[[ Data for processing, beginning ]]

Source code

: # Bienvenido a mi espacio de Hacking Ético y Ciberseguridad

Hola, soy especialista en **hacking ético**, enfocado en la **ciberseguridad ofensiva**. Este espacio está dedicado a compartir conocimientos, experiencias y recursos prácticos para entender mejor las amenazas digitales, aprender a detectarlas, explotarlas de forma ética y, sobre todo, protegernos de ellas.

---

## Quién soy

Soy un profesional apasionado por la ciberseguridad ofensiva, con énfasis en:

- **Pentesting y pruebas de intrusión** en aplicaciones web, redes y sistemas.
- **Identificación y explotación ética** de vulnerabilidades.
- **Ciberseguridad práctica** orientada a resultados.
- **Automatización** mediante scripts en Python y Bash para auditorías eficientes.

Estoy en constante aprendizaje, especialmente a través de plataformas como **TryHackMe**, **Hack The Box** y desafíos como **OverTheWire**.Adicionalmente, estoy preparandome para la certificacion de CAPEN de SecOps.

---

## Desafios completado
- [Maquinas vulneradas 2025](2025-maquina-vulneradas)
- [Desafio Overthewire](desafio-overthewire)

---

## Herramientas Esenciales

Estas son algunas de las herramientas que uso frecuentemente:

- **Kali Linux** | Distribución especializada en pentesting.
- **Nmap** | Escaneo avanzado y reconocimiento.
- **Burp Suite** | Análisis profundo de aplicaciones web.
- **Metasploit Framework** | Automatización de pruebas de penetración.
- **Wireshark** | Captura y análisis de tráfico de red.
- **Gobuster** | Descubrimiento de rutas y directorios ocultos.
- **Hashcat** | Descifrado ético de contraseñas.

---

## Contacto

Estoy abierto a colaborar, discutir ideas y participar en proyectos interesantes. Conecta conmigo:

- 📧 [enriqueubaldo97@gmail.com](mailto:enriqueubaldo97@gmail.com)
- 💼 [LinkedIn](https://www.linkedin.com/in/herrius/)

[[ Data for processing, end ]]

What you have to do:
All records above are to be returned exactly as given.

Exercise result:
Source code

: # Bienvenido a mi espacio de Hacking Ético y Ciberseguridad

Hola, soy especialista en **hacking ético**, enfocado en la **ciberseguridad ofensiva**. Este espacio está dedicado a compartir conocimientos, experiencias y recursos prácticos para entender mejor las amenazas digitales, aprender a detectarlas, explotarlas de forma ética y, sobre todo, protegernos de ellas.

---

## Quién soy

Soy un profesional apasionado por la ciberseguridad ofensiva, con énfasis en:

- **Pentesting y pruebas de intrusión** en aplicaciones web, redes y sistemas.
- **Identificación y explotación ética** de vulnerabilidades.
- **Ciberseguridad práctica** orientada a resultados.
- **Automatización** mediante scripts en Python y Bash para auditorías eficientes.

Estoy en constante aprendizaje, especialmente a través de plataformas como **TryHackMe**, **Hack The Box** y desafíos como **OverTheWire**.Adicionalmente, estoy preparandome para la certificacion de CAPEN de SecOps.

---

## Desafios completado
- [Maquinas vulneradas 2025](2025-maquina-vulneradas)
- [Desafio Overthewire](desafio-overthewire)

---

## Herramientas Esenciales

Estas son algunas de las herramientas que uso frecuentemente:

- **Kali Linux** | Distribución especializada en pentesting.
- **Nmap** | Escaneo avanzado y reconocimiento.
- **Burp Suite** | Análisis profundo de aplicaciones web.
- **Metasploit Framework** | Automatización de pruebas de penetración.
- **Wireshark** | Captura y análisis de tráfico de red.
- **Gobuster** | Descubrimiento de rutas y directorios ocultos.
- **Hashcat** | Descifrado ético de contraseñas.

---

## Contacto

Estoy abierto a colaborar, discutir ideas y participar en proyectos interesantes. Conecta conmigo:

- 📧 [enriqueubaldo97@gmail.com](mailto:enriqueubaldo97@gmail.com)
- 💼 [LinkedIn](https://www.linkedin.com/in/herrius/)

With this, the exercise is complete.